Поев, Дэниел улегся там же, возле тарелки. Мысли в голове успокоились, остепенились и вяло потекли из настоящего в прошлое. Холод напольных плит тонкими иголками колол лапы, пробирался между шерстинками и заставлял коченеть тело.
«Лучше умереть и не мучиться, – подумал Дэниел. – Так даже лучше, что меня усыпят. Быть человеком внутри животного – невыносимая мука, как будто в землю живьем закопали. Можешь сколько угодно кричать и звать на помощь, никто тебя не услышит и не спасет. И меня никто не услышит, никто не поймет. Я – животное. Будь у меня тело человека, я был бы человеком, а так для всех я животное и обращение со мной, как с животным. Захотели – усыпили. Захотели – кастрировали. И ничего не скажешь. Ты безмозглое, годное только быть игрушкой для людей, существо. Как бы громко ни кричали о правах животных их горе защитники, но у животных никогда не было прав, нет и не будет. Глупая ирония, в нашем правовом обществе меньше всего прав у тех, кому они необходимы больше всего – животным. Почему никто не спрашивает у животного, а хочет ли оно, чтобы его усыпили или стерилизовали? Почему человек, это лицемерное и лживое существо, должен решать, кому жить, кому умирать? Кто дал ему такое право? Кто дал ему право распоряжаться чужими жизнями?» – Дэниел почувствовал, как в груди разгорается огонь. Он снова готов был крушить все и вся вокруг. Только вот, что это изменило бы? Ничего, он как был человеком в теле животного, так им и остался бы.
Сделав над собой усилие, Дэниел подавил огонь готовый выплеснуться наружу.
«Никогда не думал, что быть животным в человеческом обществе так тяжело», – Дэниел вздохнул и свернулся в клубок. Хвост взвился вверх, ни миг застыл и опустился вниз, накрывая голову.
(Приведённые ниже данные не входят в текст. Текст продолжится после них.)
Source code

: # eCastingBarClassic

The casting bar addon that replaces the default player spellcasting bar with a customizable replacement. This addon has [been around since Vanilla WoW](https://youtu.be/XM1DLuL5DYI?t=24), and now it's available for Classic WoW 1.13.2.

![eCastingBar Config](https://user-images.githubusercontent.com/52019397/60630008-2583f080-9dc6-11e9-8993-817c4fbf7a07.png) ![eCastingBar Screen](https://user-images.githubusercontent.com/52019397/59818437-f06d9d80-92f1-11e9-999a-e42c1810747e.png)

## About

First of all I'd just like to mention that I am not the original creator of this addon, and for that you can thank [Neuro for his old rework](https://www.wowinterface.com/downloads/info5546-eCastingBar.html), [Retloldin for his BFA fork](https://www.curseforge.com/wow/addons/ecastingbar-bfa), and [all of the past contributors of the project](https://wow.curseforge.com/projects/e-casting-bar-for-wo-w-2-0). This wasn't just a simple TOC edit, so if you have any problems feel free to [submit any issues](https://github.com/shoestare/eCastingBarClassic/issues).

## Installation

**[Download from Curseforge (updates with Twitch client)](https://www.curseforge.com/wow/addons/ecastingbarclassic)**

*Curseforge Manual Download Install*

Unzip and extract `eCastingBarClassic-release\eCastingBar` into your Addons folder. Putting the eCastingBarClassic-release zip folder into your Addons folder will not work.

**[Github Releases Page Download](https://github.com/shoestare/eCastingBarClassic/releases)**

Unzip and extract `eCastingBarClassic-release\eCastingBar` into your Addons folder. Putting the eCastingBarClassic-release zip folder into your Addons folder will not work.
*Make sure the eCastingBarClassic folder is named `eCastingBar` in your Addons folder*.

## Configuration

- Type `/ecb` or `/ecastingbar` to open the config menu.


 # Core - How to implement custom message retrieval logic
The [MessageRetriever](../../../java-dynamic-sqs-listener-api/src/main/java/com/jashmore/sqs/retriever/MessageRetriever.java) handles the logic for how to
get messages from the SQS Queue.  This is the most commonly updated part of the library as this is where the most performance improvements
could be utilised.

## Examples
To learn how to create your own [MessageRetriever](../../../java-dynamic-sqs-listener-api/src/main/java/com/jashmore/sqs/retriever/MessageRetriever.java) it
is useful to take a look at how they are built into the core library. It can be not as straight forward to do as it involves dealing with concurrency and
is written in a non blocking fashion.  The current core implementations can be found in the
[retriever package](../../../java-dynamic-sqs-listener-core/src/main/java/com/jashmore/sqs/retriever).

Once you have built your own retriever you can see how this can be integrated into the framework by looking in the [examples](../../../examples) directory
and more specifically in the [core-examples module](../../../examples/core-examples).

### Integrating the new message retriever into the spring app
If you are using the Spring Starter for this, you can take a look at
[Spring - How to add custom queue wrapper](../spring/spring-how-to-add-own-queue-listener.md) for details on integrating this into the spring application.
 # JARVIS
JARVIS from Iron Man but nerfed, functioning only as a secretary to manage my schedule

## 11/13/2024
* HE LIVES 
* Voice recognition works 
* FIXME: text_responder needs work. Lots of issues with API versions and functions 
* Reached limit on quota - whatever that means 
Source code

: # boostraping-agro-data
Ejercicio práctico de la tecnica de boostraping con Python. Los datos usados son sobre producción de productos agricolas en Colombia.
«Пока сам не окажешься в чужой шкуре это понять трудно. Прости меня, Тайги. Только сейчас я понимаю, сколько боли и страданий я тебе причинил. Поделом мне. Вдова Дженкинс была права. Рано или поздно мы за все расплачиваемся. Жалко, что я это понял слишком поздно, чтобы попытаться хоть что-то изменить. Но ничего. Главное, что я это все же понял. Животное не виновато в том, что оно такое, какое есть. Может, даже туповатое или примитивное. Оно таким родилось, а значит таким и должно быть. И вообще, правильно ли говорить о тупости или примитивности животного? Да, при сравнении с человеком животные не блещут умом, но и что с этого? Почему они должны им блистать? Они такие, какие есть. Может, даже и к лучшему, что их разум не настолько развит, как человеческий. Чем сложнее мобильник, тем большая вероятность того, что он быстрее навернется. Человеческие жестокость, эгоизм, лицемерие, агрессия – откуда это все? От высокоразвитого человеческого разума… Ладно, неважно это все», – Дэниел зевнул, поднялся и подошел к стеклянной стене. В коридоре никого не было. Две дворняги в дальних комнатушках спали. Свет, падающий сверху, померк, утратил свою былую силу и теперь едва разгонял царивший вокруг мрак.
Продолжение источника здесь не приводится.